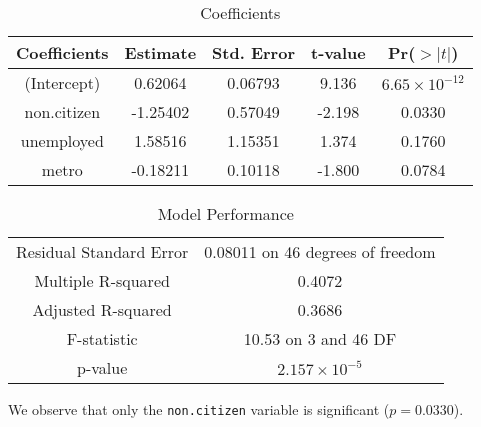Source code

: \documentclass{article}
\theoremstyle{mytheoremstyle}
\theoremstyle{mytheoremstyle}
\theoremstyle{myproblemstyle}
\begin{document}
      \begin{table}[H]
        \caption{Coefficients}\label{tab:coefficients}
        \vspace{0.05in}
        \centering
        \begin{tabular}{ccccc}
          \toprule
          Coefficients & Estimate & Std. Error & t-value & Pr($>|t|$) \\ 
          \midrule
          (Intercept) & 0.62064 & 0.06793 & 9.136 & \(6.65 \times 10^{-12}\) \\
          non.citizen & -1.25402 & 0.57049 & -2.198 & 0.0330 \\
          unemployed & 1.58516 & 1.15351 & 1.374 & 0.1760 \\
          metro & -0.18211 & 0.10118 & -1.800 & 0.0784 \\
          \bottomrule
        \end{tabular}
      \end{table}
      \vspace{0.1in}
      \begin{table}[H]
        \centering
        \caption{Model Performance}\label{tab:performance}
        \vspace{0.05in}
        \begin{tabular}{cc}
          \toprule
          Residual Standard Error & 0.08011 on 46 degrees of freedom \\ 
          Multiple R-squared & 0.4072 \\ 
          Adjusted R-squared & 0.3686 \\ 
          F-statistic & 10.53 on 3 and 46 DF \\ 
          p-value & \(2.157 \times 10^{-5}\)\\ 
          \bottomrule
        \end{tabular}
      \end{table}

      We observe that only the \verb|non.citizen| variable is significant ($p = 0.0330$).
      \vspace{0.1in}
\end{document}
════════════════════
■ **The problem**
Skip the images and set down the rest of the data unchanged.

■ **Response for this exercise**
Source code

: \documentclass{article}
\theoremstyle{mytheoremstyle}
\theoremstyle{mytheoremstyle}
\theoremstyle{myproblemstyle}
\begin{document}
      \begin{table}[H]
        \caption{Coefficients}\label{tab:coefficients}
        \vspace{0.05in}
        \centering
        \begin{tabular}{ccccc}
          \toprule
          Coefficients & Estimate & Std. Error & t-value & Pr($>|t|$) \\ 
          \midrule
          (Intercept) & 0.62064 & 0.06793 & 9.136 & \(6.65 \times 10^{-12}\) \\
          non.citizen & -1.25402 & 0.57049 & -2.198 & 0.0330 \\
          unemployed & 1.58516 & 1.15351 & 1.374 & 0.1760 \\
          metro & -0.18211 & 0.10118 & -1.800 & 0.0784 \\
          \bottomrule
        \end{tabular}
      \end{table}
      \vspace{0.1in}
      \begin{table}[H]
        \centering
        \caption{Model Performance}\label{tab:performance}
        \vspace{0.05in}
        \begin{tabular}{cc}
          \toprule
          Residual Standard Error & 0.08011 on 46 degrees of freedom \\ 
          Multiple R-squared & 0.4072 \\ 
          Adjusted R-squared & 0.3686 \\ 
          F-statistic & 10.53 on 3 and 46 DF \\ 
          p-value & \(2.157 \times 10^{-5}\)\\ 
          \bottomrule
        \end{tabular}
      \end{table}

      We observe that only the \verb|non.citizen| variable is significant ($p = 0.0330$).
      \vspace{0.1in}
\end{document}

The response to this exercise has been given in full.